Second, to counterbalance the “loss” of “non-examined” patents, the new Law has improved the legal regime of utility models, which will become the natural substitute for “non-examined” patents. Although during the discussions that led to the approval of the new Law some sectors advocated for the elimination of utility models, Parliament felt that suppressing “non-examined” patents without giving applicants a back-up alternative (i.e. “utility models”) would have been too much of a change. One of the main modifications to the legal regime of utility models is that the new Law has broadened the array of inventions that may be protected via a utility model. However, the new Law has specifically excluded pharmaceutical substances and compositions, an unjustified discrimination that will no doubt be tested at Court at some point. Another important change is that for the purpose of examining the novelty and inventive activity of utility models, the state of the art that must be taken into account will be the same as in the case of patents (until now it was limited to what had been divulged in Spain). However, an invention will be deemed to imply inventive activity if it does not result from the state of the art “in a very obvious” way for the person skilled in the art. So the threshold of inventive activity continues to be lower than in the case of patents.

Third, following in the footprints of EPC 2000, the new Law has introduced new provisions dealing explicitly with the patentability of second medical uses of already known chemical compounds. This change must be welcome, taking into account the increasing importance of this type of invention, as discussed in the last annual meeting of the AIPPI which took place in Toronto on 15-17 September 2014.

Fourth, the new Law deals for the first time with the legal regime of Supplementary Protection Certificates (“SPC”). However, this is less relevant that would appear at first glance, as the substantive provisions are a copy-paste from the SPC Regulation.

Fifth, the new Law has fine-tuned the legal regime of other miscellaneous aspects, such as the scope of the “Bolar” provision. In particular, it has made it clear, following the case law from the Supreme Court, that the “experimental use” exception and the “Bolar” exception are two different and independent exceptions, with different origins and contents. In addition, following EPC 2000, it has introduced a provision stating that for the purpose of determining the scope of protection of the patent, one must take into account all elements equivalent to an element included in the claims.

Sixth, other important changes affect the enforcement of patents.
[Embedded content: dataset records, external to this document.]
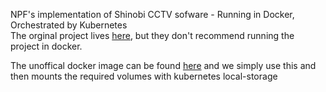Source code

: NPF's implementation of Shinobi CCTV sofware - Running in Docker, Orchestrated by Kubernetes\
The orginal project lives [here](https://shinobi.video), but they don't recommend running the project in docker.

The unoffical docker image can be found [here](https://hub.docker.com/r/shinobicctv/shinobi/dockerfile) and we simply use this and then mounts the required volumes with kubernetes local-storage
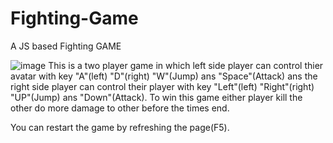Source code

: # Fighting-Game
A JS based Fighting GAME

![image](https://user-images.githubusercontent.com/51444484/187634391-de6378b2-9618-40a7-bb18-fb92045c45e4.png)
This is a two player game in which left side player can control thier avatar with key "A"(left) "D"(right) "W"(Jump) ans "Space"(Attack) ans the right side player can control their player with key "Left"(left) "Right"(right) "UP"(Jump) ans "Down"(Attack).
To win this game either player kill the other do more damage to other before the times end.

You can restart the game by refreshing the page(F5).
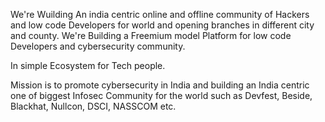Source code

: We're Wuilding An india centric online and offline community of Hackers and low code Developers for world and opening branches in different city and county.
We're Building a Freemium model Platform for low code Developers and cybersecurity community.
 
In simple Ecosystem for Tech people.

Mission is to promote cybersecurity in India and building an India centric one of biggest Infosec Community for the world such as Devfest, Beside, Blackhat, Nullcon, DSCI, NASSCOM etc.
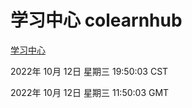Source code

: # 学习中心 colearnhub
[学习中心](http://27.19.33.125:56308/colearnhub/)

2022年 10月 12日 星期三 19:50:03 CST

2022年 10月 12日 星期三 11:50:03 GMT
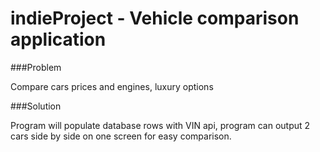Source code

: # indieProject - Vehicle comparison application

###Problem

Compare cars prices and engines, luxury options

###Solution

Program will populate database rows with VIN api, program can output 2 cars side by side on one screen for easy comparison.
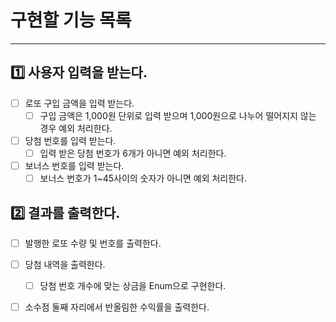 # 구현할 기능 목록
<hr>

## 1️⃣ 사용자 입력을 받는다.
- [ ] 로또 구입 금액을 입력 받는다.
  - [ ] 구입 금액은 1,000원 단위로 입력 받으며 1,000원으로 나누어 떨어지지 않는 경우 예외 처리한다.
- [ ] 당첨 번호를 입력 받는다.
  - [ ] 입력 받은 당첨 번호가 6개가 아니면 예외 처리한다.
- [ ] 보너스 번호를 입력 받는다.
  - [ ] 보너스 번호가 1~45사이의 숫자가 아니면 예외 처리한다.

## 2️⃣ 결과를 출력한다.
- [ ] 발행한 로또 수량 및 번호를 출력한다.
- [ ] 당첨 내역을 출력한다.
  - [ ] 당첨 번호 개수에 맞는 상금을 Enum으로 구현한다.
- [ ] 소수점 둘째 자리에서 반올림한 수익률을 출력한다.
For example, the new Law has incorporated the legal regime dealing with “post-grant” amendments contained in EPC 2000. Another significant change is that the calculation of damages will be postponed until the so-called “execution phase.” This will avoid the time and cost involved in the calculation of damages in the “declaratory phase”, that is, before it has been established whether or not the patent has been infringed. Another change is that the term to file a statement of defense has been extended to two months. Until now it was just 20 working days.

Seventh, another remarkable change is that the new Law limits the competence to deal with patent cases to Commercial Courts specifically specialized to deal with patent cases. Prior to this, the only specialized Courts were Commercial Courts 1, 4 and 5 in Barcelona. One of the “collateral effects” of the new Law is that it has prompted Commercial Courts in Madrid to also designate a few Courts to specialize in patent cases. Otherwise, the Madrid Commercial Courts would not have had jurisdiction to deal with patent cases under the new Law. Unless Courts from other Spanish Autonomous Communities follow suit, under the new Law only Commercial Courts of Barcelona and Madrid will be competent to deal with patent cases.

All in all, the new Law should place the grant and enforcement of Spanish patents on the same level as the countries of the world with the most advanced patent systems. Let’s hope that that the economic upturn prompts the Spanish Government to provide the Spanish Patents and Trademarks Office and the Courts with the resources that they need to make the list of good intentions that transpires from the new Law a reality.